February 14, 2013
A Few More Things On Orson Scott Card Writing Superman
* In case you haven't been following it, this is a story about a range of negative reactions and calls for boycott on the occasion of DC Comics announcing it would use the writer Orson Scott Card to anchor a Superman-related digital/print anthology aimed at I believe a more general readership, maybe, than the continuity-tight regular comic books series. Card is actively opposed to gays and lesbians being married, has publicly advocated in severe terms on that issue, and is a member of an organization that works to block legal and political gains in that direction.
* Yesterday DC Comics released a response, perhaps only to
The Advocate and a Fox News radio program -- or they're the ones that initially picked it up and other people jumped on. I can't tell. I saw the Fox News radio one first, but I'll spare you the direct link there and its discouraging-for-humanity comments thread in favor of
this more summary-oriented write-up at Robot 6.
* There's nothing in that response that surprises me. The nature of this protest isn't really designed in some way that allows DC an escape hatch, nor should it be: it's a human rights line-in-sand stance, not a plot thread on an episode of a political TV show. I've imagined all along that DC makes a stab at expressing what they express here -- that the private opinions of their authors are just that, and blah blah blah -- and then perhaps quietly and quickly makes it unofficial policy to not use public political advocates, including Card, on big characters like this ever again, never giving this as a reason except in maybe a connect-the-dots way down the line in some interview. Then again, what we don't understand about how DC operates right now could fill a magic library in heaven, so who knows?
* Chris Butcher offers up a strong statement
here. If you read one thing, read that one.

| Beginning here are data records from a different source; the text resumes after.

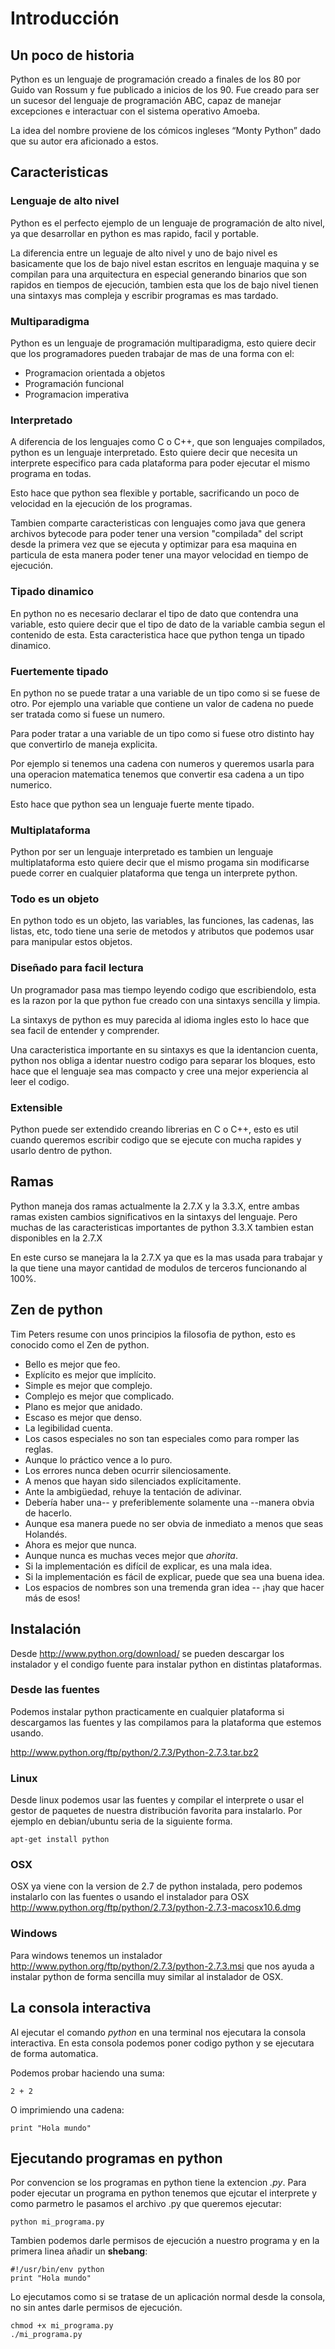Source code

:# Introducción #

## Un poco de historia ##

Python es un lenguaje de programación creado a finales de los 80 por Guido van Rossum y fue publicado a inicios de los 90. Fue creado para ser un sucesor del lenguaje de programación ABC, capaz de manejar excepciones e interactuar con el sistema operativo Amoeba.

La idea del nombre proviene de los cómicos ingleses “Monty Python” dado que su autor era aficionado a estos.

## Caracteristicas ##

### Lenguaje de alto nivel ###

Python es el perfecto ejemplo de un lenguaje de programación de alto nivel, ya que desarrollar en python es mas rapido, facil y portable.

La diferencia entre un leguaje de alto nivel y uno de bajo nivel es basicamente que los de bajo nivel estan escritos en lenguaje maquina y se compilan para una arquitectura en especial generando binarios que son rapidos en tiempos de ejecución, tambien esta que los de bajo nivel tienen una sintaxys mas compleja y escribir programas es mas tardado.

### Multiparadigma ###

Python es un lenguaje de programación multiparadigma, esto quiere decir que los programadores pueden trabajar de mas de una forma con el:

- Programacion orientada a objetos
- Programación funcional
- Programacion imperativa 

### Interpretado ###

A diferencia de los lenguajes como C o C++, que son lenguajes compilados, python es un lenguaje interpretado. Esto quiere decir que necesita un interprete especifico para cada plataforma para poder ejecutar el mismo programa en todas.

Esto hace que python sea flexible y portable, sacrificando un poco de velocidad en la ejecución de los programas.

Tambien comparte caracteristicas con lenguajes como java que genera archivos bytecode para poder tener una version "compilada" del script desde la primera vez que se ejecuta y optimizar para esa maquina en particula de esta manera poder tener una mayor velocidad en tiempo de ejecución.

### Tipado dinamico ###

En python no es necesario declarar el tipo de dato que contendra una variable, esto quiere decir que el tipo de dato de la variable cambia segun el contenido de esta. Esta caracteristica hace que python tenga un tipado dinamico. 

### Fuertemente tipado ###

En python no se puede tratar a una variable de un tipo como si se fuese de otro. Por ejemplo una variable que contiene un valor de cadena no puede ser tratada como si fuese un numero.

Para poder tratar a una variable de un tipo como si fuese otro distinto hay que convertirlo de maneja explicita.

Por ejemplo si tenemos una cadena con numeros y queremos usarla para una operacion matematica tenemos que convertir esa cadena a un tipo numerico.

Esto hace que python sea un lenguaje fuerte mente tipado.

### Multiplataforma ###

Python por ser un lenguaje interpretado es tambien un lenguaje multiplataforma esto quiere decir que el mismo progama sin modificarse puede correr en cualquier plataforma que tenga un interprete python.


### Todo es un objeto ###

En python todo es un objeto, las variables, las funciones, las cadenas, las listas, etc, todo tiene una serie de metodos y atributos que podemos usar para manipular estos objetos.

### Diseñado para facil lectura ###

Un programador pasa mas tiempo leyendo codigo que escribiendolo, esta es la razon por la que python fue creado con una sintaxys sencilla y limpia. 

La sintaxys de python es muy parecida al idioma ingles esto lo hace que sea facil de entender y comprender.

Una caracteristica importante en su sintaxys es que la identancion cuenta, python nos obliga a identar nuestro codigo para separar los bloques, esto hace que el lenguaje sea mas compacto y cree una mejor experiencia al leer el codigo. 

### Extensible ###

Python puede ser extendido creando librerias en C o C++, esto es util cuando queremos escribir codigo que se ejecute con mucha rapides y usarlo dentro de python. 

## Ramas ##

Python maneja dos ramas actualmente la 2.7.X y la 3.3.X, entre ambas ramas existen cambios significativos en la sintaxys del lenguaje. Pero muchas de las caracteristicas importantes de python 3.3.X tambien estan disponibles en la 2.7.X

En este curso se manejara la la 2.7.X ya que es la mas usada para trabajar y la que tiene una mayor cantidad de modulos de terceros funcionando al 100%.

## Zen de python ##

Tim Peters resume con unos principios la filosofia de python, esto es conocido como el Zen de python.

- Bello es mejor que feo.
- Explícito es mejor que implícito.
- Simple es mejor que complejo.
- Complejo es mejor que complicado.
- Plano es mejor que anidado.
- Escaso es mejor que denso.
- La legibilidad cuenta.
- Los casos especiales no son tan especiales como para romper las reglas.
- Aunque lo práctico vence a lo puro.
- Los errores nunca deben ocurrir silenciosamente.
- A menos que hayan sido silenciados explícitamente.
- Ante la ambigüedad, rehuye la tentación de adivinar.
- Debería haber una-- y preferiblemente solamente una --manera obvia de hacerlo.
- Aunque esa manera puede no ser obvia de inmediato a menos que seas Holandés.
- Ahora es mejor que nunca.
- Aunque nunca es muchas veces mejor que *ahorita*.
- Si la implementación es difícil de explicar, es una mala idea.
- Si la implementación es fácil de explicar, puede que sea una buena idea.
- Los espacios de nombres son una tremenda gran idea -- ¡hay que hacer más de esos!

## Instalación ##

Desde <http://www.python.org/download/> se pueden descargar los instalador y el condigo fuente para instalar python en distintas plataformas.

### Desde las fuentes ###

Podemos instalar python practicamente en cualquier plataforma si descargamos las fuentes y las compilamos para la plataforma que estemos usando.

<http://www.python.org/ftp/python/2.7.3/Python-2.7.3.tar.bz2>

### Linux ###

Desde linux podemos usar las fuentes y compilar el interprete o usar el gestor de paquetes de nuestra distribución favorita para instalarlo. Por ejemplo en debian/ubuntu seria de la siguiente forma.

	apt-get install python

### OSX ###

OSX ya viene con la version de 2.7 de python instalada, pero podemos instalarlo con las fuentes o usando el instalador para OSX <http://www.python.org/ftp/python/2.7.3/python-2.7.3-macosx10.6.dmg>

### Windows ###

Para windows tenemos un instalador <http://www.python.org/ftp/python/2.7.3/python-2.7.3.msi> que nos ayuda a instalar python de forma sencilla muy similar al instalador de OSX.

## La consola interactiva ##

Al ejecutar el comando *python* en una terminal nos ejecutara la consola interactiva. En esta consola podemos poner codigo python y se ejecutara de forma automatica.

Podemos probar haciendo una suma:

	2 + 2

O imprimiendo una cadena:

	print "Hola mundo"

## Ejecutando programas en python ##

Por convencion se los programas en python tiene la extencion *.py*. Para poder ejecutar un programa en python tenemos que ejcutar el interprete y como parmetro le pasamos el archivo .py que queremos ejecutar:

	python mi_programa.py

Tambien podemos darle permisos de ejecución a nuestro programa y en la primera linea añadir un **shebang**:

	#!/usr/bin/env python
	print "Hola mundo"

Lo ejecutamos como si se tratase de un aplicación normal desde la consola, no sin antes darle permisos de ejecución.

	chmod +x mi_programa.py
	./mi_programa.py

* I have to admit, the issue as it has developed presents in opposition to my understanding it a kind of a League Of Extraordinary Things About Comics Culture I Have A Hard Time Wrapping My Mind Around. The Fake Geek Girl thing was kind of like this, too. So some of what I might try to articulate here and over the next several days might be super-stupid or swept away in eddies of self-regard.

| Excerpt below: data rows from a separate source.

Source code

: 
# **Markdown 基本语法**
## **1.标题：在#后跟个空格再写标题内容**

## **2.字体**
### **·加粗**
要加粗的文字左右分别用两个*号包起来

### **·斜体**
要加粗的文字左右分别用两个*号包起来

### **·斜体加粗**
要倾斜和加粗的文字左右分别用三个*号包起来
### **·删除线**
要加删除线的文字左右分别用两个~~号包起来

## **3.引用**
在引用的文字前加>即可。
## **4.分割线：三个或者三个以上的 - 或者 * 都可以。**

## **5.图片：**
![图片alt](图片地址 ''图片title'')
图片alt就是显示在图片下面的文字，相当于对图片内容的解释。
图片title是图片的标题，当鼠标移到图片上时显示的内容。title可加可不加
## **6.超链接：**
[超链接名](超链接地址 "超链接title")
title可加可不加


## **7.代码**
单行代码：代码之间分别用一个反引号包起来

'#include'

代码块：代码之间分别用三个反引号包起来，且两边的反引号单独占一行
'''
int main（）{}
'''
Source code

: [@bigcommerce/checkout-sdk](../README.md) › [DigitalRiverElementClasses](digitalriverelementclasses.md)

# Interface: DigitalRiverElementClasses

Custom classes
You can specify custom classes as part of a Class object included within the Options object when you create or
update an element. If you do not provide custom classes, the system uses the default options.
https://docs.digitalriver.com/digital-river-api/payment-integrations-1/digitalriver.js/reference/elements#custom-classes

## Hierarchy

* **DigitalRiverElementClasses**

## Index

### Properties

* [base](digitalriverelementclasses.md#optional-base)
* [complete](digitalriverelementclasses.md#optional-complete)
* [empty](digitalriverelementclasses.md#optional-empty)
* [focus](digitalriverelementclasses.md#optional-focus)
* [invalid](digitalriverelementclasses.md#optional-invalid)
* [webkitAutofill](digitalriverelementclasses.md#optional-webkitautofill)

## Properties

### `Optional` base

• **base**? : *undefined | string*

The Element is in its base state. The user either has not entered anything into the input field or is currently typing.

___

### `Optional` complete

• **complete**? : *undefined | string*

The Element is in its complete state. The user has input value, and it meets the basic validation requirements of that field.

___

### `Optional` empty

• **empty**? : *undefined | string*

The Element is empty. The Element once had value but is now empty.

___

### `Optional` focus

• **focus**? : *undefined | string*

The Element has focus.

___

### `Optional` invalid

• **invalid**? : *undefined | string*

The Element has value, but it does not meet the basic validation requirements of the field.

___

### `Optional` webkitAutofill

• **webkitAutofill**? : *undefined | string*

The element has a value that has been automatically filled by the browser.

* That said, hopefully none of that stupidity extends to the real-world issues involved, on which I am of basically a 100 percent opposite mind to Orson Scott Card. I think that guy is so wrong about this stuff that I could actually change my mind and agree with him on a dozen things and
still come to the opposite conclusion. I think his a stunted, pitiable worldview.
* Incidentally, I think it's a worldview that has something in common with comics culture, in that the tendency to look to secular institutions and wider expressions of culture to support one's core beliefs -- with attendant rage and desperate panic when they do not -- is not all that dissimilar from the way comics fans used to be hyper-sensitive about the way comics and the act of reading comics were portrayed in other media. I'm not drawing an
equivalency between those concerns, mind you, quite the opposite: applying the same construction to your pursuit of aligning yourself with God's will on earth and to people making fun of you because you own an
Avengers comic book is a horrible, goofy, dangerous thing.
* That was one of those eddies. Sorry.
*
here's an on-line petition asking DC to drop the author. You can start to see mainstream news coverage of the story flickering to life
here,
here and
here.
* Butcher's line about Superman having power as an icon above and beyond his role as a corporate-owned character attached to a dubious history of exploitation and issue-alignment, and that this matters, is well-taken. That is very much a blind spot for me. For me, Superman is an empty suit. One of my first Internet fiascoes was a mid-1990s declaration that no adult person actually considered Superman a role-model and being lectured by an array of adults on CompuServe that told me that they very much considered Big Blue a role-model and how dare I suggest otherwise. Live and learn. I'm still always a little confused that the ideal outweighs the uglier aspects for folks that are routinely exposed to both. This expression of that notion here, that being assigned to Superman means something more than if Card were given, say, his own entire comics line, comes from hardcore comics fans, not from like my Mom or from my friends growing up or their kids. It's sort of like if the press corps and Secret Service that dealt with JFK on a daily basis had a more hardcore idealized version of the president than Catholic households in Boston with his picture above the television had, although maybe that doesn't explain it well, and maybe those men and women did hold Kennedy in higher regard.
* It's legitimately fascinating that Superman seems to me to have been traditionally claimed by conservatives as having ideals in that direction, and here is claimed for what we tend to think of as American liberal values such as inclusiveness. In fact, the irony from the perspective of this being a headache for DC Comics is that they've sold and sold and sold this viewpoint where they are in shared custody with generations of fans of an important set of ideas and principles wearing a cape, and in this instance they have to deal with the fact that people are going to hold them to that. Good.